Exercise instructions:
Lift out each line of the data that holds "function".

Excerpted records:
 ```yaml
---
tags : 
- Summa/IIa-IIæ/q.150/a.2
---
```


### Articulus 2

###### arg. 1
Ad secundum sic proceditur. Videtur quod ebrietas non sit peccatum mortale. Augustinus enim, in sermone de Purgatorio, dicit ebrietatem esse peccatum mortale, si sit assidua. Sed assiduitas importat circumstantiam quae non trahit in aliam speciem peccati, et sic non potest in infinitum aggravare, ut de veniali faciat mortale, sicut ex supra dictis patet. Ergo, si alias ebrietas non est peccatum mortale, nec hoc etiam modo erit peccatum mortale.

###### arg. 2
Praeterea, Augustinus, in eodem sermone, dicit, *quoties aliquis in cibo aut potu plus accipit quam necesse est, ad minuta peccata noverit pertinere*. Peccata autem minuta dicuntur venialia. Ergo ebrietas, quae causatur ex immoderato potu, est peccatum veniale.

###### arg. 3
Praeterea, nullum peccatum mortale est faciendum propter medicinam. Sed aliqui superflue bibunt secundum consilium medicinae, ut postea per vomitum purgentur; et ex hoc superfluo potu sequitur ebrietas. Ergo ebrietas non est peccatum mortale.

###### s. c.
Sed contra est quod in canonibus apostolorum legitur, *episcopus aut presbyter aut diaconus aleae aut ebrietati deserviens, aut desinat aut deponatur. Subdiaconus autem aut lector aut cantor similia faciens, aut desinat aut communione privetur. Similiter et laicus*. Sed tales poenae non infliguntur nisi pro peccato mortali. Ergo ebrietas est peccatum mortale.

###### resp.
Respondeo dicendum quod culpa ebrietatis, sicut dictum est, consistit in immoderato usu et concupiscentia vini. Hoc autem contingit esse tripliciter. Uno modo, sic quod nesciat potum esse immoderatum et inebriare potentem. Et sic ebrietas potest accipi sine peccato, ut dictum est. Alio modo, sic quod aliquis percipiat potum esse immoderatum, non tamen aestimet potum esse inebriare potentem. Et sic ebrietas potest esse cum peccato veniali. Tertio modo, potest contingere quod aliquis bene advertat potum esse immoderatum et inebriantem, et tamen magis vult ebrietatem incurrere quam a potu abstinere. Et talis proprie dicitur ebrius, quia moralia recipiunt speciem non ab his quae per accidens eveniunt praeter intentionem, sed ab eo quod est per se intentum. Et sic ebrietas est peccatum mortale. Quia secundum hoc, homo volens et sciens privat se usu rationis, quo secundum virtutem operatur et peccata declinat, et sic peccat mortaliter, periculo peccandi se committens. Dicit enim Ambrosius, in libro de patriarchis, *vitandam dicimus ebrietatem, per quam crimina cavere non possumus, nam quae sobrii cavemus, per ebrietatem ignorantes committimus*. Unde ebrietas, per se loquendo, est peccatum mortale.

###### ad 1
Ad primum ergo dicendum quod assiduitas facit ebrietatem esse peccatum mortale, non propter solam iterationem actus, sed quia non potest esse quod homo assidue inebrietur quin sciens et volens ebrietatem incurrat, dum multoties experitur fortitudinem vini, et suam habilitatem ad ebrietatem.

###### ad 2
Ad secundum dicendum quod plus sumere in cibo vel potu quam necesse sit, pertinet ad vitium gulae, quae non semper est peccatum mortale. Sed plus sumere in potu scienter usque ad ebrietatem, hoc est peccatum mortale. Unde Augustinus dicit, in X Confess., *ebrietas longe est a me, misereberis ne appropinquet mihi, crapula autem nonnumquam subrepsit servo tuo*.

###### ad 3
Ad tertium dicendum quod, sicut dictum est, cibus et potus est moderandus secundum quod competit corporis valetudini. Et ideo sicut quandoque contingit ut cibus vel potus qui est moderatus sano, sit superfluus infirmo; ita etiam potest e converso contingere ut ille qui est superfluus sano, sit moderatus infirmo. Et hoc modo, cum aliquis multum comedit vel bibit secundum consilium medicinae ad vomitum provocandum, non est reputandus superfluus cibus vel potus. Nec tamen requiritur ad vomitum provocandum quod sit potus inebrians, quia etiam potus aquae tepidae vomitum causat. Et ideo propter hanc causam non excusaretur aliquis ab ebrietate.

---

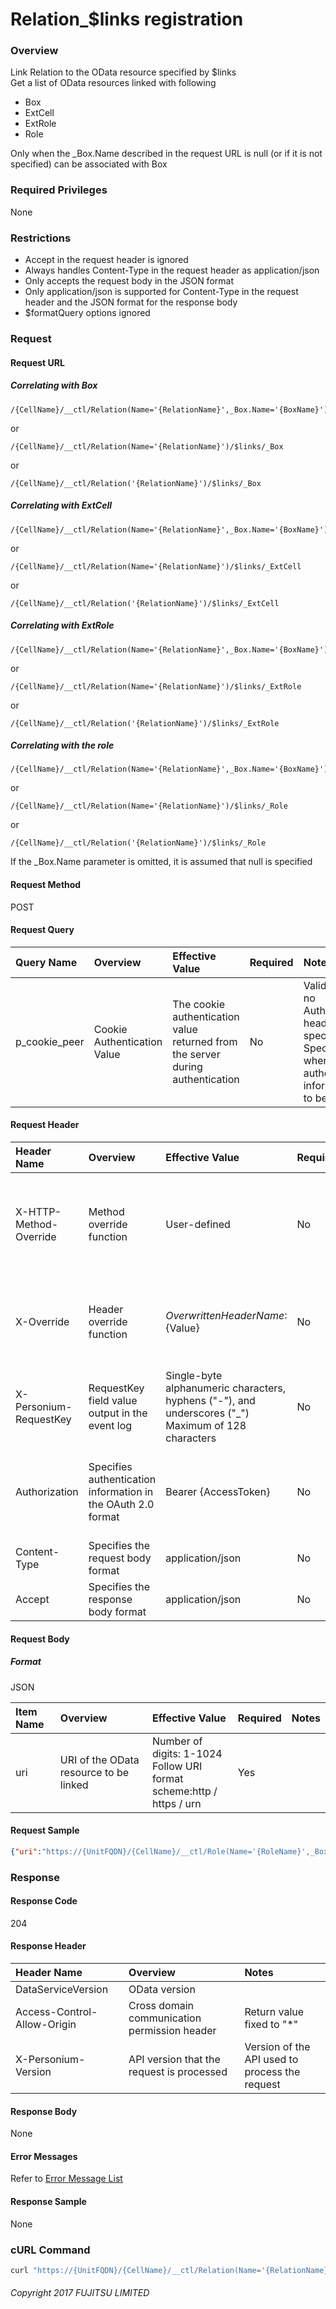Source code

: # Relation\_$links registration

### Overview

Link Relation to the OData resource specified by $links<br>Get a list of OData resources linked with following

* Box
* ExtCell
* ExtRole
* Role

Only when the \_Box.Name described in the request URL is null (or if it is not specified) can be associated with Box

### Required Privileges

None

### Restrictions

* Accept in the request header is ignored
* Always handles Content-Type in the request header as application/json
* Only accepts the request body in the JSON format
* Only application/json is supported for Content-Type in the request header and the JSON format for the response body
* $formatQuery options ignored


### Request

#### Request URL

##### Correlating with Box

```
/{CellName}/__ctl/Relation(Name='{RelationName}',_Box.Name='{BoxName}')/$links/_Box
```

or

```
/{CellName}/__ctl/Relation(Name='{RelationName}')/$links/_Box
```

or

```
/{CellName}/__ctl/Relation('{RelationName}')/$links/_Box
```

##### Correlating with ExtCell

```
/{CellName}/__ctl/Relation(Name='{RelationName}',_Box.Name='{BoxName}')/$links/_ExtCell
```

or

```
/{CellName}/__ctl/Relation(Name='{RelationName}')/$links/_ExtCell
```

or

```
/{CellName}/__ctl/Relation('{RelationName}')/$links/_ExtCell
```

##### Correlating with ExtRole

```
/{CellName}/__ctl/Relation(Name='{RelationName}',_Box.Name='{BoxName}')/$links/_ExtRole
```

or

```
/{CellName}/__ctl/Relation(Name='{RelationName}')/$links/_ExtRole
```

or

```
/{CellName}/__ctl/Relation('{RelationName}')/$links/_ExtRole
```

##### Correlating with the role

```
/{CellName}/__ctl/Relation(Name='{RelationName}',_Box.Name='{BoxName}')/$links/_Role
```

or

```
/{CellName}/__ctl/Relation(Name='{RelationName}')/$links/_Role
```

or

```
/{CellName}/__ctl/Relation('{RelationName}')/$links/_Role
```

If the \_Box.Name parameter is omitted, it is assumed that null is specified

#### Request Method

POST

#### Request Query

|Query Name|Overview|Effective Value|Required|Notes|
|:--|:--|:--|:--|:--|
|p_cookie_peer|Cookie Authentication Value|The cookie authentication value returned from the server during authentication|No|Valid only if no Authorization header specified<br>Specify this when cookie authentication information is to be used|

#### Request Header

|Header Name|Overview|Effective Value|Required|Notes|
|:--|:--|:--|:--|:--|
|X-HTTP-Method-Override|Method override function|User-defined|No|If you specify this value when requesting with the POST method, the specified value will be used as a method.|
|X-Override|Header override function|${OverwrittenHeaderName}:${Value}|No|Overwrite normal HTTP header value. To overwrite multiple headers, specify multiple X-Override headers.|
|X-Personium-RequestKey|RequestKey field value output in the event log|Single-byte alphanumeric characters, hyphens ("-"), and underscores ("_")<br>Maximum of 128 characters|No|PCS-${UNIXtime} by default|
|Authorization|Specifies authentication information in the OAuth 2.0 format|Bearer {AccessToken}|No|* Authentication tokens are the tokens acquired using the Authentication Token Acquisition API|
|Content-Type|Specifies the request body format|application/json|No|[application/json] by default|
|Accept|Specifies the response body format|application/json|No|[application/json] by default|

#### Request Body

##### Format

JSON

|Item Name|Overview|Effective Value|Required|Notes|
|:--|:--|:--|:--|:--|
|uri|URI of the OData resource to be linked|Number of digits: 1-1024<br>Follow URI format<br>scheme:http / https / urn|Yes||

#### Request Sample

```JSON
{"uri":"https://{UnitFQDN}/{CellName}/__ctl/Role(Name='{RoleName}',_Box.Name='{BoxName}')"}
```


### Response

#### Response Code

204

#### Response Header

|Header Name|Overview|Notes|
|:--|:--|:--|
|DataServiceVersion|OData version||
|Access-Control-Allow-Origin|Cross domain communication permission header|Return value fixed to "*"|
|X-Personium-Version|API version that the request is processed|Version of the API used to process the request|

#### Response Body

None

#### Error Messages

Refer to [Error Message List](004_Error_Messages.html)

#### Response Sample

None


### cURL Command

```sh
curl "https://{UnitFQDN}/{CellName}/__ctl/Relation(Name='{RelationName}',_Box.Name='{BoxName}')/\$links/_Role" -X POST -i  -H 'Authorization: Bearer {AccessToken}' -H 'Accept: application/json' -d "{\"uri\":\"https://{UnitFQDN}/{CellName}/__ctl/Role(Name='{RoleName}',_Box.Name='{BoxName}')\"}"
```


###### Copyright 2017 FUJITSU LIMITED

---

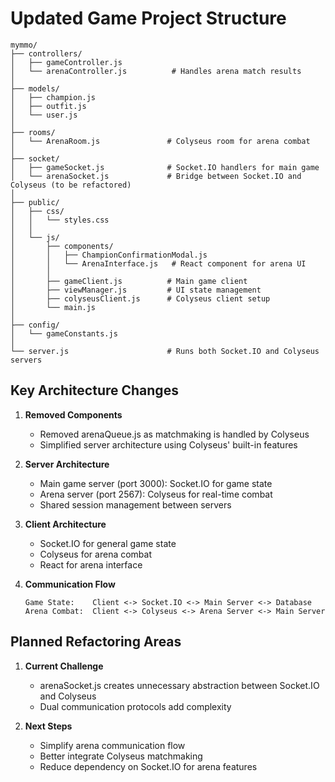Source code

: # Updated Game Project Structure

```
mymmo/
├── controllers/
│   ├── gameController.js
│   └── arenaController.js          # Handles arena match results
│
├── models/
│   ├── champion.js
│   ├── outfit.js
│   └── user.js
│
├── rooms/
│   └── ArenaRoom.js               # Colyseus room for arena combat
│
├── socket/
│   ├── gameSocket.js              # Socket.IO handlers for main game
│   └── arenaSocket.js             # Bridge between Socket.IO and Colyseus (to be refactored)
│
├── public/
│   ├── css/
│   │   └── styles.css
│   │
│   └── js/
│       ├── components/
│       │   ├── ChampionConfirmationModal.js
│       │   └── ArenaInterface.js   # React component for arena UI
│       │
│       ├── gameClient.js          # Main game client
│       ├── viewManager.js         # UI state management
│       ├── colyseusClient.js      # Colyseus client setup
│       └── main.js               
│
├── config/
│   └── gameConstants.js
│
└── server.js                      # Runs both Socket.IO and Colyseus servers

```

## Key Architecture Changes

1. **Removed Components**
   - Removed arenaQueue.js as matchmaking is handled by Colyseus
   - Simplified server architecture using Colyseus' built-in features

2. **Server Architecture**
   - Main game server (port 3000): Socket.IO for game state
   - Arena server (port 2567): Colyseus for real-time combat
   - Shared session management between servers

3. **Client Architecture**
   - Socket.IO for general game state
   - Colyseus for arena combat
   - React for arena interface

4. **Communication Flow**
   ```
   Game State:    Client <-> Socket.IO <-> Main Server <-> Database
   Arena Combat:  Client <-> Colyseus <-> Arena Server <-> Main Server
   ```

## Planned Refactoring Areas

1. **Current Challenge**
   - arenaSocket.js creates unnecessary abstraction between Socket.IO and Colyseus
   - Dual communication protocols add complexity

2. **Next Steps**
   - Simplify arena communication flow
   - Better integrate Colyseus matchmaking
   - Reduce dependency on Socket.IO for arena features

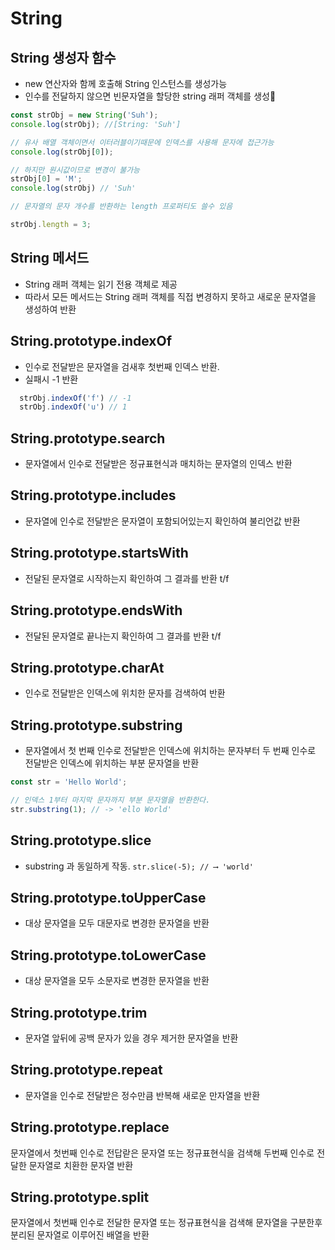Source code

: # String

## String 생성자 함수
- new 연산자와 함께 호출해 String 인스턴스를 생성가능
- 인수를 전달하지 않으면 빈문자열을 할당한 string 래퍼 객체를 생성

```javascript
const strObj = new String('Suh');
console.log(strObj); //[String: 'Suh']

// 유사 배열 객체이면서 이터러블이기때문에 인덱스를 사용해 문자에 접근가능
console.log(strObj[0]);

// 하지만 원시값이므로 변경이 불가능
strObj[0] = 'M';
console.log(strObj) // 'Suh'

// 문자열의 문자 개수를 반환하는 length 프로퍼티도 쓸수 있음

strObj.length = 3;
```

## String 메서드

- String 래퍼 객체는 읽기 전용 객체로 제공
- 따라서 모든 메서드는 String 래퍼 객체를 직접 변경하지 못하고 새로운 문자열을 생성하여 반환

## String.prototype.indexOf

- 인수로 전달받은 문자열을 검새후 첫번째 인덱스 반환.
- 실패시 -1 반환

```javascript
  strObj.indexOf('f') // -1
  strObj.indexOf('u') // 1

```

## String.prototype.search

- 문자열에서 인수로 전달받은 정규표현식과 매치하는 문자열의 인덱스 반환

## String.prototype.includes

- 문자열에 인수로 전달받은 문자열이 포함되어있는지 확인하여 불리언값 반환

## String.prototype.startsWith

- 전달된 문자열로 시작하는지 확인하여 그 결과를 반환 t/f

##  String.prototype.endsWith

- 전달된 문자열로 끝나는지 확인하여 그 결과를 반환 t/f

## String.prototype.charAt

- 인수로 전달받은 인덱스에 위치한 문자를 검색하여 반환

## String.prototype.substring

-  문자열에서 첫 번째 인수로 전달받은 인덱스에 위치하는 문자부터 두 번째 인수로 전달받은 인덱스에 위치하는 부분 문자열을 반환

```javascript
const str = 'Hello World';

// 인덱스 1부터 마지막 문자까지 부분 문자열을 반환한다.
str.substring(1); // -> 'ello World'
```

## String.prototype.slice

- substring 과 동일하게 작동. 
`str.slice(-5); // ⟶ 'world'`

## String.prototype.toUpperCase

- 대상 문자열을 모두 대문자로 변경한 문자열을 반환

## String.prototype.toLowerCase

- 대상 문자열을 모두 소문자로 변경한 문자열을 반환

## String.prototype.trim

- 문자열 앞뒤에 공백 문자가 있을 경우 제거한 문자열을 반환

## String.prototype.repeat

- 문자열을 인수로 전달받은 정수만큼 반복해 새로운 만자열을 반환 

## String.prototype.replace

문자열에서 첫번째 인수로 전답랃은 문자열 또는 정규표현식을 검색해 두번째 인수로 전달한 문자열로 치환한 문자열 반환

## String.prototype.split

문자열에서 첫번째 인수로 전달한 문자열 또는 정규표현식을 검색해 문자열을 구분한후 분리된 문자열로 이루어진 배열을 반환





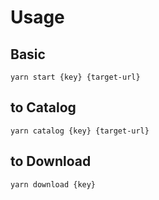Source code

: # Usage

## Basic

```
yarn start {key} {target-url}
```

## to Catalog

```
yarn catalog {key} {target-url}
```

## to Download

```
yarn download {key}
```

Reply:
|X-HTTP-Method-Override|Method override function|User-defined|No|If you specify this value when requesting with the POST method, the specified value will be used as a method.|
|X-Override|Header override function|${OverwrittenHeaderName}:${Value}|No|Overwrite normal HTTP header value. To overwrite multiple headers, specify multiple X-Override headers.|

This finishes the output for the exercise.